You've Got to Not Read This!

OK, I'll admit it. I've never read Aeschylus in the original Greek. Nor Tolstoy's The Kreutzer Sonata. No, not even in translation, if you can believe it. And I know I should be hanged for this, but I haven't even read the complete works of Shakespeare. I just can't get through the third act of Titus Andronicus. One of the most insufferable ways that people proclaim their literary worth is by feigning embarrassment over not having read an obscure work of literature. Of course—as they'll proudly note—they've gleaned enough from conversation to hold their own at cocktail parties.

Don't even think about not reading this in translation.

While smug literary stiffs are as ancient as the printed word, the practice of reveling in one's own supposedly shameful gaps in the canon traces back to David Lodge's campus novel Changing Places. In the book, Lodge introduces a literary parlor game called Humiliations, in which participants name the book they are most embarrassed to have never read. An obnoxious American academic admits that he has never read Hamlet, and simultaneously wins the game while losing his job.

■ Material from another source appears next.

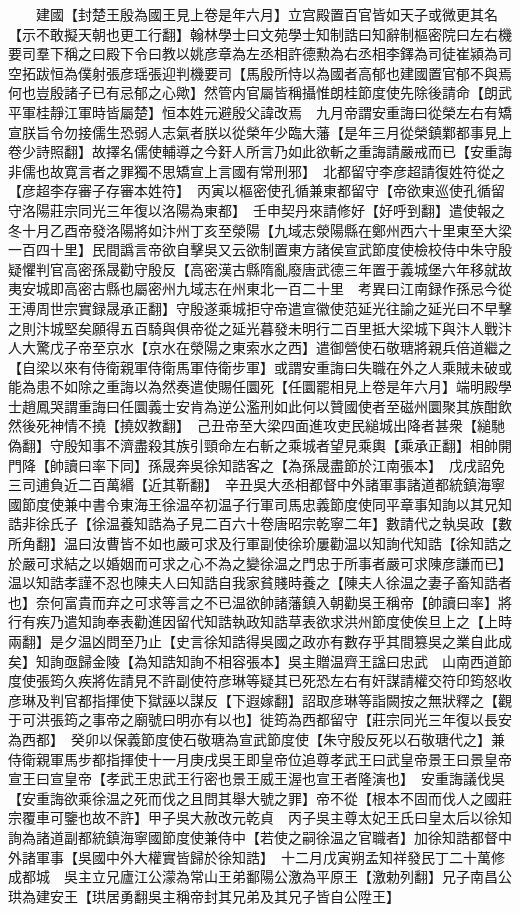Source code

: 　　建國【封楚王殷為國王見上卷是年六月】立宫殿置百官皆如天子或微更其名【示不敢擬天朝也更工行翻】翰林學士曰文苑學士知制誥曰知辭制樞密院曰左右機要司羣下稱之曰殿下令曰教以姚彦章為左丞相許德勲為右丞相李鐸為司徒崔潁為司空拓跋恒為僕射張彦瑶張迎判機要司【馬殷所恃以為國者高郁也建國置官郁不與焉何也豈殷諸子已有忌郁之心歟】然管内官屬皆稱攝惟朗桂節度使先除後請命【朗武平軍桂靜江軍時皆屬楚】恒本姓元避殷父諱改焉　九月帝謂安重誨曰從榮左右有矯宣朕旨令勿接儒生恐弱人志氣者朕以從榮年少臨大藩【是年三月從榮鎮鄴都事見上卷少詩照翻】故擇名儒使輔導之今姧人所言乃如此欲斬之重誨請嚴戒而已【安重誨非儒也故寛言者之罪獨不思矯宣上言國有常刑邪】　北都留守李彦超請復姓符從之【彦超李存審子存審本姓符】　丙寅以樞密使孔循兼東都留守【帝欲東巡使孔循留守洛陽莊宗同光三年復以洛陽為東都】　壬申契丹來請修好【好呼到翻】遣使報之　冬十月乙酉帝發洛陽將如汴州丁亥至滎陽【九域志滎陽縣在鄭州西六十里東至大梁一百四十里】民間譌言帝欲自擊吳又云欲制置東方諸侯宣武節度使檢校侍中朱守殷疑懼判官高密孫晟勸守殷反【高密漢古縣隋亂廢唐武德三年置于義城堡六年移就故夷安城即高密古縣也屬密州九域志在州東北一百二十里　考異曰江南録作孫忌今從王溥周世宗實録晟承正翻】守殷遂乘城拒守帝遣宣徽使范延光往諭之延光曰不早擊之則汴城堅矣願得五百騎與俱帝從之延光暮發未明行二百里抵大梁城下與汴人戰汴人大驚戊子帝至京水【京水在滎陽之東索水之西】遣御營使石敬瑭將親兵倍道繼之【自梁以來有侍衛親軍侍衛馬軍侍衛步軍】或謂安重誨曰失職在外之人乘賊未破或能為患不如除之重誨以為然奏遣使賜任圜死【任圜罷相見上卷是年六月】端明殿學士趙鳳哭謂重誨曰任圜義士安肯為逆公濫刑如此何以贊國使者至磁州圜聚其族酣飲然後死神情不撓【撓奴教翻】　己丑帝至大梁四面進攻吏民縋城出降者甚衆【縋馳偽翻】守殷知事不濟盡殺其族引頸命左右斬之乘城者望見乘輿【乘承正翻】相帥開門降【帥讀曰率下同】孫晟奔吳徐知誥客之【為孫晟盡節於江南張本】　戊戌詔免三司逋負近二百萬緡【近其靳翻】　辛丑吳大丞相都督中外諸軍事諸道都統鎮海寧國節度使兼中書令東海王徐温卒初温子行軍司馬忠義節度使同平章事知詢以其兄知誥非徐氏子【徐温養知誥為子見二百六十卷唐昭宗乾寧二年】數請代之執吳政【數所角翻】温曰汝曹皆不如也嚴可求及行軍副使徐玠屢勸温以知詢代知誥【徐知誥之於嚴可求結之以婚姻而可求之心不為之變徐温之門忠于所事者嚴可求陳彦謙而已】温以知誥孝謹不忍也陳夫人曰知誥自我家貧賤時養之【陳夫人徐温之妻子畜知誥者也】奈何富貴而弃之可求等言之不已温欲帥諸藩鎮入朝勸吳王稱帝【帥讀曰率】將行有疾乃遣知詢奉表勸進因留代知誥執政知誥草表欲求洪州節度使俟旦上之【上時兩翻】是夕温凶問至乃止【史言徐知誥得吳國之政亦有數存乎其間篡吳之業自此成矣】知詢亟歸金陵【為知誥知詢不相容張本】吳主贈温齊王諡曰忠武　山南西道節度使張筠久疾將佐請見不許副使符彦琳等疑其已死恐左右有奸謀請權交符印筠怒收彦琳及判官都指揮使下獄誣以謀反【下遐嫁翻】詔取彦琳等詣闕按之無狀釋之【觀于可洪張筠之事帝之廟號曰明亦有以也】徙筠為西都留守【莊宗同光三年復以長安為西都】　癸卯以保義節度使石敬瑭為宣武節度使【朱守殷反死以石敬瑭代之】兼侍衛親軍馬步都指揮使十一月庚戌吳王即皇帝位追尊孝武王曰武皇帝景王曰景皇帝宣王曰宣皇帝【孝武王忠武王行密也景王威王渥也宣王者隆演也】　安重誨議伐吳【安重誨欲乘徐温之死而伐之且問其舉大號之罪】帝不從【根本不固而伐人之國莊宗覆車可鑒也故不許】甲子吳大赦改元乾貞　丙子吳主尊太妃王氏曰皇太后以徐知詢為諸道副都統鎮海寧國節度使兼侍中【若使之嗣徐温之官職者】加徐知誥都督中外諸軍事【吳國中外大權實皆歸於徐知誥】　十二月戊寅朔孟知祥發民丁二十萬修成都城　吳主立兄廬江公濛為常山王弟鄱陽公激為平原王【激勅列翻】兄子南昌公珙為建安王【珙居勇翻吳主稱帝封其兄弟及其兄子皆自公陞王】　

A clever conceit in the novel, the game has since been used as a tool for publications to have respected authors and critics own up to their omissions. Slate has done so twice, and most recently Britain's Daily Telegraph has played the game with assorted literary types at the (ironically awkwardly-named) Ways With Words Festival in Devonshire, England. The problem with these assorted literary types is that most of them can't help but use the game as an excuse to show off.

Would anyone actually think less of BBC Correspondent Martin Bell for admitting he's never read the autobiography of General William Slim? Amy Bloom, it's alright if you've never finished Moby-Dick—no one else has, either. And Carlin Romano, not reading A Heartbreaking Work of Staggering Genius is a point of pride in some circles.

These lists feature a number of unsurprising repeats. Apparently, Tolstoy is much more talked-about than actually read. Ulysses—spoiler alert!—is difficult to get through. So is the Bible, especially in Hebrew. In Slate's follow-up piece, it's noted that "a reputable American author…said that unless a writer had read George Eliot's Middlemarch, she didn't consider them an educated person." According to that author and these lists, there are quite a few uneducated writers and academics out there at the most prestigious publications and universities. Norman Podhertz, Walter Kirn, and Angie Cruz all lament missing out on Robert Musil's The Man Without Qualities, but to be fair, not many people make it down to Amazon's 83,486th ranked best-seller.

But the ultimate in self-congratulating pseudo-humility has to be when someone refers to a work they haven't read by its foreign title. Jonathan Ames, Louis Menand, and John Sergeant are all downright ashamed to have never read Proust's A la Recherche du Temps Perdu, aka Remembrance of Things Past. And while most of us can come up with much more embarrassing books that we haven't gotten to, I challenge anyone to come up with a more stuck-up 25 seconds of internet video than when Sergeant begins talking at the 2:20 mark.